I will not decry this from the point of view of a grammarian, however much one might be tempted.  Instead, mourn with me a loss to the English-speaking mind and spirit.

Though the subjunctive is often not noticeable as a distinct verb tense, as it is in many other languages, it has always been very much present in the spirit of English - until relatively recently. 

The past subjunctive, if you don't know, often expresses a non-existent condition in the dependent clause ("If I had...), followed by the impact of this condition on the speaker's action, were it to come to pass, in the independent clause ("...then I would...").  In my opinion, it is one of the most elegant constructions in any of the many languages in which it is used, for it shows the speaker's possession of absolute clear-sightedness in the moment of speaking, contrasting poetically with his or her lack of it at some point in the all-too-recent past.

The contemporary bowdlerization of the pluperfect subjunctive removes the speaker from the exposed midpoint of the action; indeed, the declaration is no longer even the subjunctive.  His chronological placement in the events referred to, both theoretical and real, has been hopelessly muddled; his degree of responsibility is no longer clear.  The power of speech is now the lesser for it.

Thursday, January 17, 2013

Changing a Nation

It is not possible for a person to question completely the foundation upon which rests his sense of self.  No matter how wrong-headed, for for that matter cruel and pointless one's way of being, one must justify to oneself why one has the character one has.

In many cases, people will resist attempting even slight alterations in their own attitudes and comportment. They are in the main satisfied with, or at least reconciled to who they are and how they got that way; they can revisit the fundamental parts of their character, but success is never assured.

There are some truths about oneself that one can never fully face, and in this way nations are like people.  If we bear this in mind it might be easier to understand why a country as great as the United States does not have the proportionate ability to change itself.

All countries, like all people, are limited in their capacity for self-reflection.  They are as proud as any person; they always see themselves as virtuous.

The United States has been favored by fortune, but also by talent and yes, virtue - even now.  We have justly enjoyed the fruits of our disciplined labor.  We have created a haven and the conditions for the majority of us to enjoy it.  We demand a lot of others and use more than our share of resources, but to ask us to be less demanding and more mindful of what we use would be to punish us for our success as a national enterprise.
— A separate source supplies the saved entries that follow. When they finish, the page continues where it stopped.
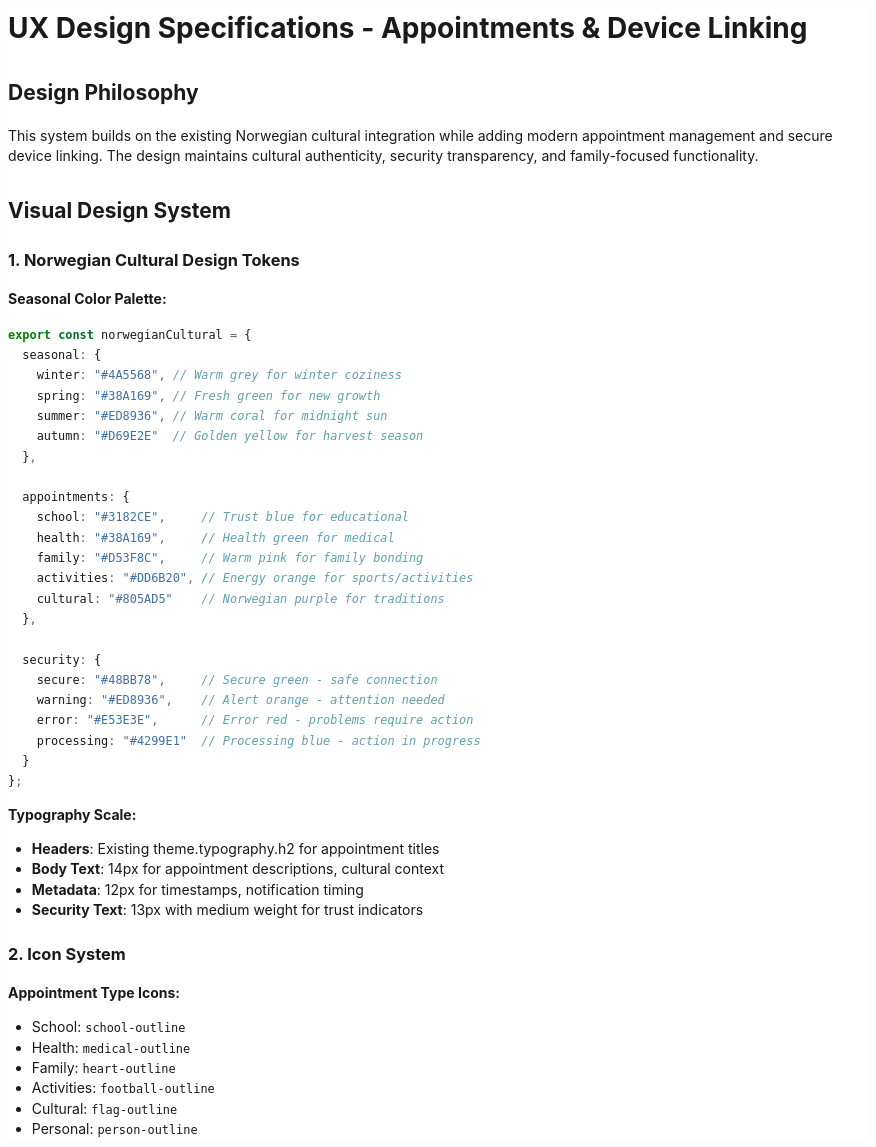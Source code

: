 # UX Design Specifications - Appointments & Device Linking

## Design Philosophy

This system builds on the existing Norwegian cultural integration while adding modern appointment management and secure device linking. The design maintains cultural authenticity, security transparency, and family-focused functionality.

## Visual Design System

### 1. Norwegian Cultural Design Tokens

**Seasonal Color Palette:**
```typescript
export const norwegianCultural = {
  seasonal: {
    winter: "#4A5568", // Warm grey for winter coziness
    spring: "#38A169", // Fresh green for new growth
    summer: "#ED8936", // Warm coral for midnight sun
    autumn: "#D69E2E"  // Golden yellow for harvest season
  },
  
  appointments: {
    school: "#3182CE",     // Trust blue for educational
    health: "#38A169",     // Health green for medical
    family: "#D53F8C",     // Warm pink for family bonding
    activities: "#DD6B20", // Energy orange for sports/activities
    cultural: "#805AD5"    // Norwegian purple for traditions
  },
  
  security: {
    secure: "#48BB78",     // Secure green - safe connection
    warning: "#ED8936",    // Alert orange - attention needed
    error: "#E53E3E",      // Error red - problems require action
    processing: "#4299E1"  // Processing blue - action in progress
  }
};
```

**Typography Scale:**
- **Headers**: Existing theme.typography.h2 for appointment titles
- **Body Text**: 14px for appointment descriptions, cultural context
- **Metadata**: 12px for timestamps, notification timing
- **Security Text**: 13px with medium weight for trust indicators

### 2. Icon System

**Appointment Type Icons:**
- School: `school-outline` 
- Health: `medical-outline`
- Family: `heart-outline`
- Activities: `football-outline`
- Cultural: `flag-outline`
- Personal: `person-outline`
We do not have the culture of our southern neighbor or the kindliness of our northern one, but we have always tried to do so much more than they; our ambitions have been heroic.  So, for us to act as if we were an ordinary country is psychically absurd.  No one, not even ourselves, has the right to demand from us a fundamental change.  Indeed, we have only changed when circumstances have forced change upon us.

Inconveniently, however, other great countries have transformed themselves, often with our help.  They have become almost the opposite of what they were, and the world has then been able to enjoy peace.  We must become the opposite of what we are for the world to survive, while preserving that which is great about us. This is the challenge of a great nation.

Sunday, December 2, 2012

Diary: A Hell of Screens

At a restaurant we were recently met by a dispiriting sight: almost without exception, the guests were looking at electronic screens of various kinds, not at one another.

One should have known this might happen, yet I was brought up short.  The possibility of attention from someone or something not present prevailed over an interaction, perhaps satisfying, perhaps not - who knows? - with the person opposite.

It is my own vanity that makes me object to all this. I want to be tolerated in spite of my own dullness; I don't want anyone to prefer something over me.

Will that even remain possible in time?